> _What to produce_: Output only the lines of the entries that follow, starting at the one with "- Testes automatizados" and running down to the one with "- Testes e implantação", both included and unchanged.

> _The data_:
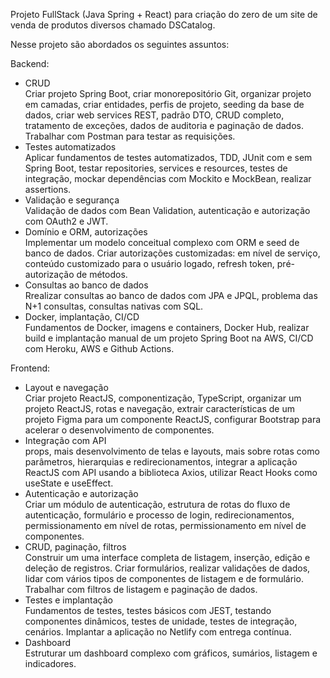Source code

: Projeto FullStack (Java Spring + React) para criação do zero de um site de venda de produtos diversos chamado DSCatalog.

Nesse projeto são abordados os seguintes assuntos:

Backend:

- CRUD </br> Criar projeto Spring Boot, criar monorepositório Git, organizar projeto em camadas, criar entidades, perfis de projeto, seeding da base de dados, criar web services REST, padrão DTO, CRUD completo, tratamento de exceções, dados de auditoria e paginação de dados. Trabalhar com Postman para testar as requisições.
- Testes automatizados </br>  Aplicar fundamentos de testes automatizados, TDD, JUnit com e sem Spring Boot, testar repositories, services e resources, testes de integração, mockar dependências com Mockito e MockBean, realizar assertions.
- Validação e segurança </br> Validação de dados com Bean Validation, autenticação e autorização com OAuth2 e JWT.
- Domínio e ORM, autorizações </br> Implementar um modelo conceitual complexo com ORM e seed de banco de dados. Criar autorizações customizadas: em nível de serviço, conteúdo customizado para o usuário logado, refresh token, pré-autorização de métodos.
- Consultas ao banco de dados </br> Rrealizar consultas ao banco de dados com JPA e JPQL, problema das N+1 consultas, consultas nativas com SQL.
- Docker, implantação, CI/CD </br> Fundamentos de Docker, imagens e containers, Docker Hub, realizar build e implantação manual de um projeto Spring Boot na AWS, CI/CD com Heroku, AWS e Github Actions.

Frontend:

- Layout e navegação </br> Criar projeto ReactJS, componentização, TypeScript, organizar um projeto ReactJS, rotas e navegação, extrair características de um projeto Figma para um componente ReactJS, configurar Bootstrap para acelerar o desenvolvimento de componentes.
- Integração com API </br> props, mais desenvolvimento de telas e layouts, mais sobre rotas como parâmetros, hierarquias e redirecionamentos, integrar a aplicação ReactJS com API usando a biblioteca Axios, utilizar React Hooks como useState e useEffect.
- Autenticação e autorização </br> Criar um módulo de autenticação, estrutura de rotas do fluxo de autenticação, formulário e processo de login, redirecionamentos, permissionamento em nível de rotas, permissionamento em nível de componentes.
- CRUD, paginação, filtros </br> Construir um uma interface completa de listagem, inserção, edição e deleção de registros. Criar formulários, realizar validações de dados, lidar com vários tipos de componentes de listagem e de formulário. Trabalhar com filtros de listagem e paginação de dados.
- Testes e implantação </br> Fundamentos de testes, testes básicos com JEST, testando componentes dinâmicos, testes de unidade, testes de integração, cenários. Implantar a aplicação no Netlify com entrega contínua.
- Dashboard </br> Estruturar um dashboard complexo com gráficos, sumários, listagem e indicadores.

> _Your response_:
- Testes automatizados </br>  Aplicar fundamentos de testes automatizados, TDD, JUnit com e sem Spring Boot, testar repositories, services e resources, testes de integração, mockar dependências com Mockito e MockBean, realizar assertions.
- Validação e segurança </br> Validação de dados com Bean Validation, autenticação e autorização com OAuth2 e JWT.
- Domínio e ORM, autorizações </br> Implementar um modelo conceitual complexo com ORM e seed de banco de dados. Criar autorizações customizadas: em nível de serviço, conteúdo customizado para o usuário logado, refresh token, pré-autorização de métodos.
- Consultas ao banco de dados </br> Rrealizar consultas ao banco de dados com JPA e JPQL, problema das N+1 consultas, consultas nativas com SQL.
- Docker, implantação, CI/CD </br> Fundamentos de Docker, imagens e containers, Docker Hub, realizar build e implantação manual de um projeto Spring Boot na AWS, CI/CD com Heroku, AWS e Github Actions.

Frontend:

- Layout e navegação </br> Criar projeto ReactJS, componentização, TypeScript, organizar um projeto ReactJS, rotas e navegação, extrair características de um projeto Figma para um componente ReactJS, configurar Bootstrap para acelerar o desenvolvimento de componentes.
- Integração com API </br> props, mais desenvolvimento de telas e layouts, mais sobre rotas como parâmetros, hierarquias e redirecionamentos, integrar a aplicação ReactJS com API usando a biblioteca Axios, utilizar React Hooks como useState e useEffect.
- Autenticação e autorização </br> Criar um módulo de autenticação, estrutura de rotas do fluxo de autenticação, formulário e processo de login, redirecionamentos, permissionamento em nível de rotas, permissionamento em nível de componentes.
- CRUD, paginação, filtros </br> Construir um uma interface completa de listagem, inserção, edição e deleção de registros. Criar formulários, realizar validações de dados, lidar com vários tipos de componentes de listagem e de formulário. Trabalhar com filtros de listagem e paginação de dados.
- Testes e implantação </br> Fundamentos de testes, testes básicos com JEST, testando componentes dinâmicos, testes de unidade, testes de integração, cenários. Implantar a aplicação no Netlify com entrega contínua.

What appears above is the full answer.